▸ **AIM OF THE EXERCISE**: Write the records below out again word for word, with the pictures removed.

▸ **EXCERPTED RECORDS**:
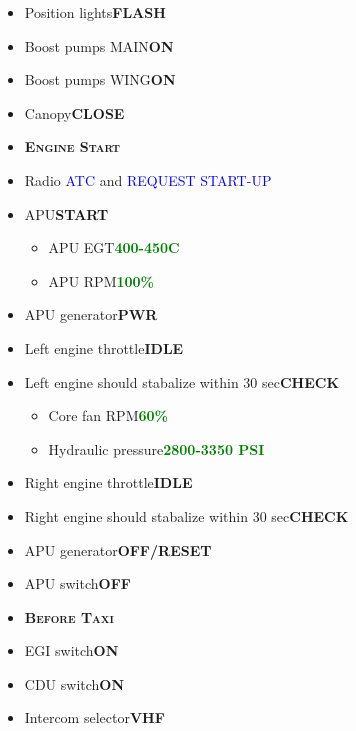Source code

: \documentclass[a4paper,12pt,dvipsnames]{letter}
\newcommand{\radio}[1]{\textcolor{blue}{#1}}
\newcommand{\button}[1]{\textbf{#1}}
\newcommand{\degC}{\textdegree{}C}
\newcommand{\ok}[1]{\textcolor{Green}{\textbf{#1}}}
\newcommand{\myHead}[1]{{\LARGE\textsc{\textbf{#1}}}}
\begin{document}
{\begin{itemize}
 \item Position lights\dotfill\button{FLASH}
 \item Boost pumps MAIN\dotfill\button{ON}
 \item Boost pumps WING\dotfill\button{ON}
 \item Canopy\dotfill\button{CLOSE}
\end{itemize}
\newpage
\begin{itemize}
 \item[] \myHead{Engine Start}
 \item Radio \radio{ATC} and \radio{REQUEST START-UP}
 \item APU\dotfill\button{START}
  \begin{itemize}
  \item APU EGT\dotfill\ok{400-450\degC}
  \item APU RPM\dotfill\ok{100\;\%}
 \end{itemize}
 \item APU generator\dotfill\button{PWR}
 \item Left engine throttle\dotfill\button{IDLE}
 \item Left engine should stabalize within 30 sec\dotfill\button{CHECK}
  \begin{itemize}
  \item Core fan RPM\dotfill\ok{60\;\%}
  \item Hydraulic pressure\dotfill\ok{2800-3350 PSI}
 \end{itemize}
 \item Right engine throttle\dotfill\button{IDLE}
 \item Right engine should stabalize within 30 sec\dotfill\button{CHECK}
 \item APU generator\dotfill\button{OFF/RESET}
 \item APU switch\dotfill\button{OFF}
\end{itemize}
\vspace{0.5em}
\begin{itemize}
 \item[] \myHead{Before Taxi}
 \item EGI switch\dotfill\button{ON}
 \item CDU switch\dotfill\button{ON}
 \item Intercom selector\dotfill\button{VHF}

\end{itemize}}
\end{document}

▸ **OUTPUT BELOW**:
Source code

: \documentclass[a4paper,12pt,dvipsnames]{letter}
\newcommand{\radio}[1]{\textcolor{blue}{#1}}
\newcommand{\button}[1]{\textbf{#1}}
\newcommand{\degC}{\textdegree{}C}
\newcommand{\ok}[1]{\textcolor{Green}{\textbf{#1}}}
\newcommand{\myHead}[1]{{\LARGE\textsc{\textbf{#1}}}}
\begin{document}
{\begin{itemize}
 \item Position lights\dotfill\button{FLASH}
 \item Boost pumps MAIN\dotfill\button{ON}
 \item Boost pumps WING\dotfill\button{ON}
 \item Canopy\dotfill\button{CLOSE}
\end{itemize}
\newpage
\begin{itemize}
 \item[] \myHead{Engine Start}
 \item Radio \radio{ATC} and \radio{REQUEST START-UP}
 \item APU\dotfill\button{START}
  \begin{itemize}
  \item APU EGT\dotfill\ok{400-450\degC}
  \item APU RPM\dotfill\ok{100\;\%}
 \end{itemize}
 \item APU generator\dotfill\button{PWR}
 \item Left engine throttle\dotfill\button{IDLE}
 \item Left engine should stabalize within 30 sec\dotfill\button{CHECK}
  \begin{itemize}
  \item Core fan RPM\dotfill\ok{60\;\%}
  \item Hydraulic pressure\dotfill\ok{2800-3350 PSI}
 \end{itemize}
 \item Right engine throttle\dotfill\button{IDLE}
 \item Right engine should stabalize within 30 sec\dotfill\button{CHECK}
 \item APU generator\dotfill\button{OFF/RESET}
 \item APU switch\dotfill\button{OFF}
\end{itemize}
\vspace{0.5em}
\begin{itemize}
 \item[] \myHead{Before Taxi}
 \item EGI switch\dotfill\button{ON}
 \item CDU switch\dotfill\button{ON}
 \item Intercom selector\dotfill\button{VHF}

\end{itemize}}
\end{document}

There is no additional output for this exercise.